# Which is Acute,Obtuse, and Right?(3, 5,and 7)(4.5, 6, and 7.5)(6, 8, and 9)(1.2, 2.5, and 3.1)(8, 15, and 17)(14, 19, and 21)

Mar 17, 2017

#### Explanation:

Although it has not been clearly mentioned, it appears that questioner has given the lengths of sides of $\textcolor{red}{\text{six}}$ triangles.

Let these be

$\Delta A - \left(3 , 5 , 7\right)$
$\Delta B - \left(4.5 , 6 , 7.5\right)$
$\Delta C - \left(6 , 8 , 9\right)$
$\Delta D - \left(1.2 , 2.5 , 3.1\right)$
$\Delta E - \left(8 , 15 , 17\right)$
$\Delta F - \left(14 , 19 , 21\right)$

In a right angled triangle say $\Delta - \left(P , Q , R\right)$, if $R$ is the largest side, then ${R}^{2} = {P}^{2} + {Q}^{2}$.

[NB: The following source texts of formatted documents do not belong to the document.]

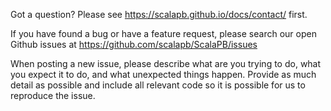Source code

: Got a question? Please see https://scalapb.github.io/docs/contact/ first.

If you have found a bug or have a feature request, please
search our open Github issues at https://github.com/scalapb/ScalaPB/issues

When posting a new issue, please describe what are you trying to do, what you expect it to do,
and what unexpected things happen. Provide as much detail as possible and
include all relevant code so it is possible for us to reproduce the issue.
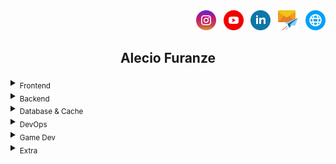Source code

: <div align="end">
    <a href="https://instagram.com/alec1o"><img width="32px" src="/instagram.png" alt="instagram"/></a>
&nbsp;
    <a href="https://youtube.com/@alec1o"><img width="32px" src="/youtube.png" alt="youtube"/></a>
&nbsp;
    <a href="https://linkedin.com/in/alec1o/"><img width="32px" src="/linkedin.png" alt="linkedin"/></a>
&nbsp;
    <a href="mailto://i@alecio.me"><img width="32px" src="/email.png" alt="email"/></a>
&nbsp;
    <a href="http://www.alecio.me/"><img width="32px" src="/website.png" alt="website"/></a>
</div>

<div align="center">
    <h2>Alecio Furanze</h2>
</div>


<details>
<summary><sub>Frontend</sub></summary>
<div align="center">

#### <sub>Frontend stacks _(not limited to)_ </sub>

| <sub>ReactJS</sub> &nbsp;&nbsp; <sup>HTML</sup> &nbsp;&nbsp; <sub>CSS</sub> &nbsp;&nbsp; <sup>SCSS</sup> &nbsp;&nbsp; <sub>JavaScript</sub> &nbsp;&nbsp; <sup>TypeScript</sup> |  
| --- |

</div>
</details>

<details>
<summary><sub>Backend</sub></summary>

<div align="center">

#### <sub>Backend stacks _(not limited to)_ </sub>

| <sub>NodeJS</sub> &nbsp;&nbsp; <sup>TypeScript</sup> &nbsp;&nbsp; <sub>JavaScript</sub> &nbsp;&nbsp; <sup>ExpressJS</sup> &nbsp;&nbsp; <sub>NextJS</sub> &nbsp;&nbsp;  <sup>AdonisJS</sup>  &nbsp;&nbsp; <sub>NestJS</sub> |  <sup>.NET</sup> &nbsp;&nbsp; <sub>C#</sub> &nbsp;&nbsp; <sup>Asp.NET</sup>  |
| --- | --- |

</div>
</details>

<details>
<summary><sub>Database & Cache</sub></summary>

<div align="center">

#### <sub>Database & Cache stacks _(not limited to)_ </sub>

| <sub>SQL</sub> &nbsp;&nbsp; <sup>PostgreSQL</sup> &nbsp;&nbsp; <sub>MongoDB</sub> &nbsp;&nbsp; <sup>Redis</sup> |
| --- |

</div>
</details>

<details>
<summary><sub>DevOps</sub></summary>

<div align="center">

#### <sub>DevOps stacks _(not limited to)_ </sub>

| <sub>Linux</sub> &nbsp;&nbsp; <sup>Docker</sup> &nbsp;&nbsp; <sub>Nginx</sub> |  
| --- |

</div>
</details>

<details>
<summary><sub>Game Dev</sub></summary>

<div align="center">

#### <sub>Game Dev stacks _(not limited to)_ </sub>

| <sub>FlaxEngine</sub> &nbsp;&nbsp; <sup>Blender3D</sup> &nbsp;&nbsp; <sub>UnityEngine</sub> |  
| --- |

</div>

</details>

<details>
<summary><sub>Extra</sub></summary>
    
<div align="center">

#### <sub>Extra stacks _(not limited to)_ </sub>

| <sub>RabbitMQ</sub> |  
| --- |

</div>
</details>
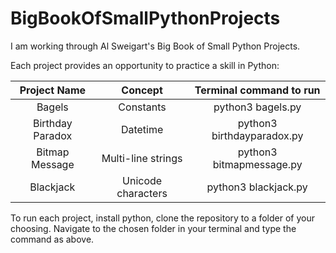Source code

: # BigBookOfSmallPythonProjects

I am working through Al Sweigart's Big Book of Small Python Projects.

Each project provides an opportunity to practice a skill in Python:


| Project Name     | Concept            | Terminal command to run    |
| :--------------: |:------------------:| :-------------------------:|
| Bagels           | Constants          | python3 bagels.py          |
| Birthday Paradox | Datetime           | python3 birthdayparadox.py |
| Bitmap Message   | Multi-line strings | python3 bitmapmessage.py   |
| Blackjack        | Unicode characters | python3 blackjack.py


To run each project, install python, clone the repository to a folder of your choosing. Navigate to the chosen folder in your terminal and type the command as above.
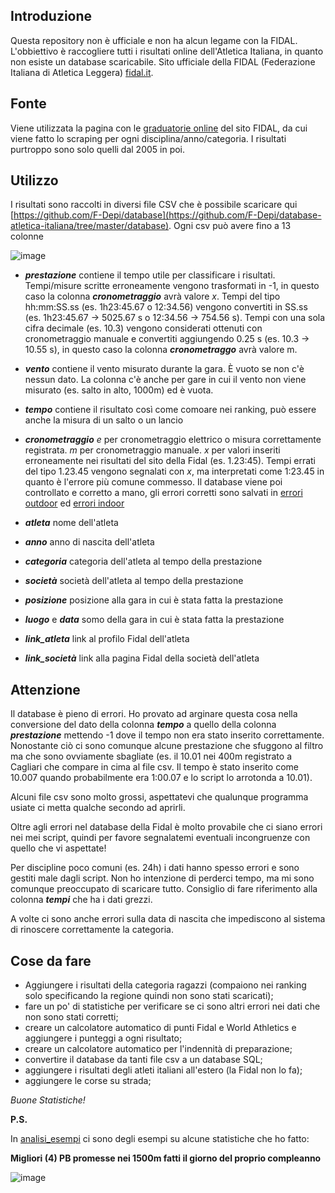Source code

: ## Introduzione
Questa repository non è ufficiale e non ha alcun legame con la FIDAL.
L'obbiettivo è raccogliere tutti i risultati online dell'Atletica Italiana, in
quanto non esiste un database scaricabile.
Sito ufficiale della FIDAL (Federazione Italiana di Atletica Leggera)
[fidal.it](http://www.fidal.it/).

## Fonte
Viene utilizzata la pagina con le
[graduatorie online](http://www.fidal.it/risultati/2019/COD7650/Index.htm) del
sito FIDAL, da cui viene fatto lo scraping per ogni disciplina/anno/categoria.
I risultati purtroppo sono solo quelli dal 2005 in poi.

## Utilizzo
I risultati sono raccolti in diversi file CSV che è possibile scaricare qui
[https://github.com/F-Depi/database](https://github.com/F-Depi/database-atletica-italiana/tree/master/database).
Ogni csv può avere fino a 13 colonne

![image](https://github.com/user-attachments/assets/c0a06917-bf55-4695-9d5f-55099fddbe94)

- ***prestazione*** contiene il tempo utile per classificare i risultati.
Tempi/misure scritte erroneamente vengono trasformati in -1, in questo caso la
colonna ***cronometraggio*** avrà valore _x_. Tempi del tipo hh:mm:SS.ss (es.
1h23:45.67 o 12:34.56) vengono convertiti in SS.ss (es. 1h23:45.67 -> 5025.67 s
o 12:34.56 -> 754.56 s). Tempi con una sola cifra decimale (es. 10.3) vengono
considerati ottenuti con cronometraggio manuale e convertiti aggiungendo 0.25 s
(es. 10.3 -> 10.55 s), in questo caso la colonna ***cronometraggo*** avrà valore m.
- ***vento*** contiene il vento misurato durante la gara. È vuoto se non c'è
nessun dato. La colonna c'è anche per gare in cui il vento non viene misurato
(es. salto in alto, 1000m) ed è vuota.
- ***tempo*** contiene il risultato così come comoare nei ranking, può essere
anche la misura di un salto o un lancio
- ***cronometraggio*** _e_ per cronometraggio elettrico o misura correttamente
registrata. _m_ per cronometraggio manuale. _x_ per valori inseriti erroneamente
nei risultati del sito della Fidal (es. 1.23:45). Tempi errati del tipo 1.23.45
vengono segnalati con _x_, ma interpretati come 1:23.45 in quanto è l'errore più
comune commesso.
Il database viene poi controllato e corretto a mano, gli errori corretti sono
salvati in
[errori outdoor](https://github.com/F-Depi/database-atletica-italiana/blob/master/database/outdoor/errori.csv)
ed [errori indoor](https://github.com/F-Depi/database-atletica-italiana/blob/master/database/indoor/errori.csv)

- ***atleta*** nome dell'atleta
- ***anno*** anno di nascita dell'atleta
- ***categoria*** categoria dell'atleta al tempo della prestazione
- ***società*** società dell'atleta al tempo della prestazione
- ***posizione*** posizione alla gara in cui è stata fatta la prestazione
- ***luogo*** e ***data*** somo della gara in cui è stata fatta la prestazione
- ***link_atleta*** link al profilo Fidal dell'atleta
- ***link_società*** link alla pagina Fidal della società dell'atleta

## Attenzione
Il database è pieno di errori. Ho provato ad arginare questa cosa nella
conversione del dato della colonna ***tempo*** a quello della colonna
***prestazione*** mettendo -1 dove il tempo non era stato inserito correttamente.
Nonostante ciò ci sono comunque alcune prestazione che sfuggono al filtro ma che
sono ovviamente sbagliate (es. il 10.01 nei 400m registrato a Cagliari che
compare in cima al file csv. Il tempo è stato inserito come 10.007 quando
probabilmente era 1:00.07 e lo script lo arrotonda a 10.01).

Alcuni file csv sono molto grossi, aspettatevi che qualunque programma usiate
ci metta qualche secondo ad aprirli.

Oltre agli errori nel database della Fidal è molto provabile che ci siano errori
nei mei script, quindi per favore segnalatemi eventuali incongruenze con quello
che vi aspettate!

Per discipline poco comuni (es. 24h) i dati hanno spesso errori e sono gestiti
male dagli script. Non ho intenzione di perderci tempo, ma mi sono comunque
preoccupato di scaricare tutto. Consiglio di fare riferimento alla colonna
***tempi*** che ha i dati grezzi.

A volte ci sono anche errori sulla data di nascita che impediscono al sistema
di rinoscere correttamente la categoria.


## Cose da fare
 - Aggiungere i risultati della categoria ragazzi (compaiono nei ranking solo
 specificando la regione quindi non sono stati scaricati);
 - fare un po' di statistiche per verificare se ci sono altri errori nei dati
 che non sono stati corretti;
 - creare un calcolatore automatico di punti Fidal e World Athletics e
 aggiungere i punteggi a ogni risultato;
 - creare un calcolatore automatico per l'indennità di preparazione;
 - convertire il database da tanti file csv a un database SQL;
 - aggiungere i risultati degli atleti italiani all'estero (la Fidal non lo fa);
 - aggiungere le corse su strada;


_Buone Statistiche!_


**P.S.**

In
[analisi_esempi](https://github.com/F-Depi/database-atletica-italiana/blob/master/analisi_esempi)
ci sono degli esempi su alcune statistiche che ho fatto:


**Migliori (4) PB promesse nei 1500m fatti il giorno del proprio compleanno**

![image](https://github.com/user-attachments/assets/85644ab6-1e64-4d01-9802-243df39c8868)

In an acute angled triangle say $\Delta - \left(P , Q , R\right)$, if $R$ is the largest side, then ${R}^{2} < {P}^{2} + {Q}^{2}$.

In an obtuse angled triangle say $\Delta - \left(P , Q , R\right)$, if $R$ is the largest side, then ${R}^{2} > {P}^{2} + {Q}^{2}$.

Hence as ${7}^{2} > {3}^{2} + {5}^{2}$, $\Delta A$ is obtuse angled triangle.

As ${7.5}^{2} = {4.5}^{2} + {6}^{2}$, $\Delta B$ is right angled triangle.

As ${9}^{2} < {6}^{2} + {8}^{2}$, $\Delta C$ is acute angled triangle.

As ${3.1}^{2} > {1.2}^{2} + {2.5}^{2}$, $\Delta D$ is obtuse angled triangle.

As ${17}^{2} = {8}^{2} + {15}^{2}$, $\Delta E$ is right angled triangle.

As ${21}^{2} > {9}^{2} + {14}^{2}$, $\Delta F$ is obtuse angled triangle.